Absinthe: the Green Fairy’s Lullabies in Music
Absinthe can add flair to a prohibition-themed party or old-timey European cane-and-tophat night. It also lends music an ethereal quality. However, whether used as a base for cocktails or sipping it directly it is important that it is done so correctly for best results.
Ted Breaux was instrumental in getting absinthe back onto store shelves in America. A professional scientist and absinthe expert, he founded Lucid Absinthe and Jade Liqueurs and we asked him to address some of the most frequently held myths about absinthe. Here are five myths surrounding absinthe that should be dispelled –
Magnan’s claims were highly contentious, and were shared by others fearful of absinthe. As its waning popularity had become associated with moral decay – some physicians saw absinthe as an abortifacient while others thought it sterilized men and robbed the country of its warring factions – Magnan was not alone in harboring such concerns, and the absinthe ban became an official national crusade.

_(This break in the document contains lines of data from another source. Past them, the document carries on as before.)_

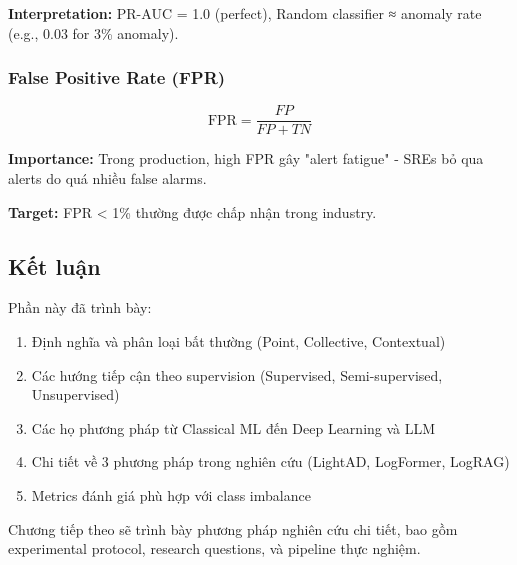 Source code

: \textbf{Interpretation:} PR-AUC = 1.0 (perfect), Random classifier ≈ anomaly rate (e.g., 0.03 for 3\% anomaly).

\subsubsection{False Positive Rate (FPR)}

\begin{equation}
\text{FPR} = \frac{FP}{FP + TN}
\label{eq:fpr}
\end{equation}

\textbf{Importance:} Trong production, high FPR gây "alert fatigue" - SREs bỏ qua alerts do quá nhiều false alarms.

\textbf{Target:} FPR < 1\% thường được chấp nhận trong industry.

\subsection{Kết luận}
\label{subsec:anomaly-conclusion}

Phần này đã trình bày:
\begin{enumerate}
    \item Định nghĩa và phân loại bất thường (Point, Collective, Contextual)
    \item Các hướng tiếp cận theo supervision (Supervised, Semi-supervised, Unsupervised)
    \item Các họ phương pháp từ Classical ML đến Deep Learning và LLM
    \item Chi tiết về 3 phương pháp trong nghiên cứu (LightAD, LogFormer, LogRAG)
    \item Metrics đánh giá phù hợp với class imbalance
\end{enumerate}

Chương tiếp theo sẽ trình bày phương pháp nghiên cứu chi tiết, bao gồm experimental protocol, research questions, và pipeline thực nghiệm.
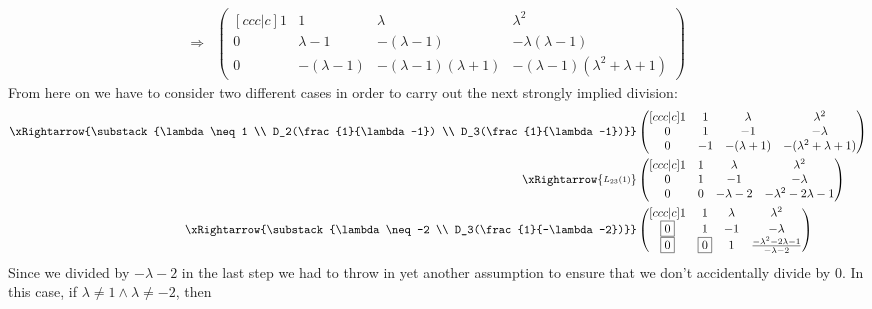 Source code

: \begin{exm}
\begin{flushleft}
\begin{align}
			\Longrightarrow
			 & \begin{pmatrix}[ccc|c]
				1 & 1            & \lambda                 & \lambda^2                         \\
				0 & \lambda-1    & -(\lambda-1)            & -\lambda(\lambda-1)               \\
				0 & -(\lambda-1) & -(\lambda-1)(\lambda+1) & -(\lambda-1)(\lambda^2+\lambda+1)
			\end{pmatrix}\label{case12}
		\end{align}
		From here on we have to consider two different cases in order to carry
		out the next strongly implied division:
		\begin{align}
			\xRightarrow{\substack{\lambda \neq 1       \\ D_2(\frac{1}{\lambda-1}) \\ D_3(\frac{1}{\lambda-1})}}
			 & \begin{pmatrix}[ccc|c]
				1 & 1  & \lambda      & \lambda^2              \\
				0 & 1  & -1           & -\lambda               \\
				0 & -1 & -(\lambda+1) & -(\lambda^2+\lambda+1)
			\end{pmatrix}\nonumber      \\
			\xRightarrow{\substack{L_{23}(1)}}
			 & \begin{pmatrix}[ccc|c]
				1 & 1 & \lambda    & \lambda^2             \\
				0 & 1 & -1         & -\lambda              \\
				0 & 0 & -\lambda-2 & -\lambda^2-2\lambda-1
			\end{pmatrix}\label{case34} \\
			\xRightarrow{\substack{\lambda \neq -2      \\ D_3(\frac{1}{-\lambda-2})}}
			 & \begin{pmatrix}[ccc|c]
				1         & 1         & \lambda & \lambda^2                                \\
				\boxed{0} & 1         & -1      & -\lambda                                 \\
				\boxed{0} & \boxed{0} & 1       & \frac{-\lambda^2-2\lambda-1}{-\lambda-2}
			\end{pmatrix}\nonumber
		\end{align}
		Since we divided by $-\lambda-2$ in the last step we had to throw in yet
		another assumption to ensure that we don't accidentally divide by $0$.
		In this case, if $\lambda\neq 1 \land \lambda \neq -2$, then

\end{flushleft}
\end{exm}
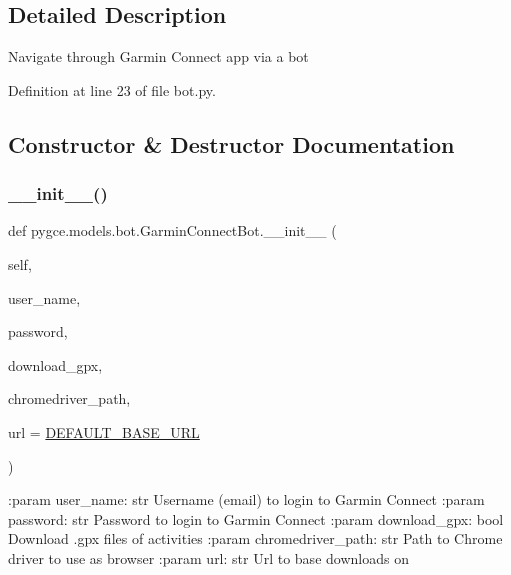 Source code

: \subsection{Detailed Description}
\begin{DoxyVerb}Navigate through Garmin Connect app via a bot \end{DoxyVerb}
 

Definition at line 23 of file bot.\+py.



\subsection{Constructor \& Destructor Documentation}
\mbox{\label{classpygce_1_1models_1_1bot_1_1_garmin_connect_bot_aeb909c53e6a647b5e8419d4877ba5b6d}} 
\subsubsection{\texorpdfstring{\+\_\+\+\_\+init\+\_\+\+\_\+()}{\_\_init\_\_()}}
{\footnotesize\ttfamily def pygce.\+models.\+bot.\+Garmin\+Connect\+Bot.\+\_\+\+\_\+init\+\_\+\+\_\+ (\begin{DoxyParamCaption}\item[{}]{self,  }\item[{}]{user\+\_\+name,  }\item[{}]{password,  }\item[{}]{download\+\_\+gpx,  }\item[{}]{chromedriver\+\_\+path,  }\item[{}]{url = {\ttfamily \hyperlink{classpygce_1_1models_1_1bot_1_1_garmin_connect_bot_a860621296516b8e3793321d0773e30f3}{D\+E\+F\+A\+U\+L\+T\+\_\+\+B\+A\+S\+E\+\_\+\+U\+RL}} }\end{DoxyParamCaption})}

\begin{DoxyVerb}:param user_name: str
    Username (email) to login to Garmin Connect
:param password: str
    Password to login to Garmin Connect
:param download_gpx: bool
    Download .gpx files of activities
:param chromedriver_path: str
    Path to Chrome driver to use as browser
:param url: str
    Url to base downloads on
\end{DoxyVerb}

Absinthe is a strong alcoholic beverage distilled from Artemisia absinthium (known as grande wormwood) combined with anise, fennel and other herbs such as anise or fennel. It boasts 45-74% ABV or 90-148 proof, typically packaged without sugar to classify as spirit rather than liqueur and often served by slowly dripping cold water over a sugar cube on a special perforated spoon so as to cause it to “louche”, making cloudy!